『小丸子(ショウワンズ)』


時は中国清朝中期、紅楼夢等の庶民文学により京劇文化が花開くと、京劇を見ながら手軽に食べられる食事(点心類)もそれに伴っていろいろなものが作られた。
中でも有名なものは、今で言うエビのツミレのような食べ物を丼に浮かべたスープ、「小丸子(ショウワンズ、小さい丸々としたもの、という意味)」である。
小丸子は花輪(かりん)という少年が爺やのために作ったのが最初とされ、後に「櫻桃小丸子(オウトウショウワンズ)」
という名で売り出し大繁盛、花輪と爺やは大金持ちになったというエピソードが伝わっている。
中国4000年の歴史!と聞いて多くの人が「辮髪頭にラーメン丼を持って、小丸子を食べる中国人」
容易にイメージすることからも、当時小丸子がいかに流行していたのかよくわかるだろう。
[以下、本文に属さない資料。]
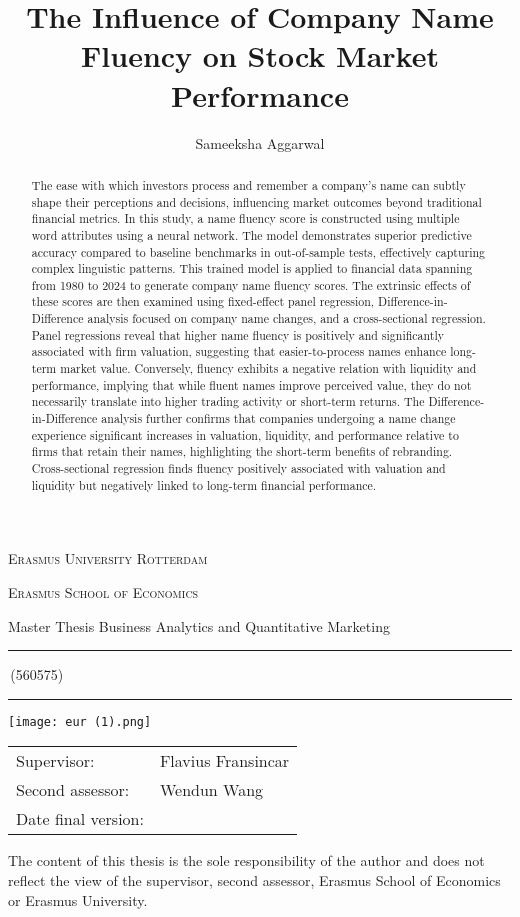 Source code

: \documentclass[a4paper,11pt]{report}
\author{Sameeksha Aggarwal}
\title{The Influence of Company Name Fluency on Stock Market Performance}
\newcommand{\studentnumber}{560575}
\newcommand{\program}{Business Analytics and Quantitative Marketing}
\newcommand{\supervisor}{Flavius Fransincar}
\newcommand{\secondassesor}{Wendun Wang}
\begin{document}
\begin{titlepage}
\makeatletter
\begin{center}
	\textsc{Erasmus University Rotterdam}
	\par \textsc{Erasmus School of Economics}
	\par Master Thesis \program

	\vfill \hrule height .08em \bigskip
	\par\huge\@title\bigskip
	\par\Large\@author\,(\studentnumber)\bigskip
	\hrule height .08em\normalsize
	
	\vfill
	\texttt{[image: eur (1).png]} 
	\vfill
	
	\begin{tabular}{ll}
		\toprule
		Supervisor: & \supervisor\\
		Second assessor: & \secondassesor\\
		Date final version: & \@date\\
		\bottomrule
	\end{tabular}
	
	\vfill
	The content of this thesis is the sole responsibility of the author and does not reflect the view of the supervisor, second assessor, Erasmus School of Economics or Erasmus University.
\end{center}
\makeatother
\end{titlepage}

\begin{abstract}
The ease with which investors process and remember a company’s name can subtly shape their perceptions and decisions, influencing market outcomes beyond traditional financial metrics. In this study, a name fluency score is constructed using multiple word attributes using a neural network. The model demonstrates superior predictive accuracy compared to baseline benchmarks in out-of-sample tests, effectively capturing complex linguistic patterns. This trained model is applied to financial data spanning from 1980 to 2024 to generate company name fluency scores. The extrinsic effects of these scores are then examined using fixed-effect panel regression, Difference-in-Difference analysis focused on company name changes, and a cross-sectional regression. Panel regressions reveal that higher name fluency is positively and significantly associated with firm valuation, suggesting that easier-to-process names enhance long-term market value. Conversely, fluency exhibits a negative relation with liquidity and performance, implying that while fluent names improve perceived value, they do not necessarily translate into higher trading activity or short-term returns. The Difference-in-Difference analysis further confirms that companies undergoing a name change experience significant increases in valuation, liquidity, and performance relative to firms that retain their names, highlighting the short-term benefits of rebranding. Cross-sectional regression finds fluency positively associated with valuation and liquidity but negatively linked to long-term financial performance. 

\end{abstract}
\end{document}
この小丸子、明治初期に清朝の特使であった穂波玉三郎(玉ちゃん)の尽力により日本でも売り出す事が決まったが、
その際新聞に載った「余リノ旨サ二踊リダス、本邦光臨(ほんぽうこうりん)小丸子!オ臍(へそ)ガチラリ」という広告は非常に有名であり
筆者のように「ザンギリ頭を叩いてみれば〜」と共に歴史の授業で習ったという諸兄は少なくないであろう。
ちなみに小丸子は豆腐屋のように路上販売が主だったが、「ピーヒャラピーヒャラ」「パッパパラパ」と笛やラッパを鳴らして客寄せをしたことから
当時はこれらの音を聞くだけで小丸子を思い出す者が多かったと言う。

このように、「"踊る本邦光臨"と言えば"小丸子"」と言われるほど庶民に浸透した小丸子は、丸尾、浜路、永沢、藤木といった著名人達に愛されたものの、
戦後になるとGHQによる急速な欧米化と共に廃れ、原料事情や後継者不足も相まって現在では地方で細々と売られるだけとなってしまったのは残念の一言である。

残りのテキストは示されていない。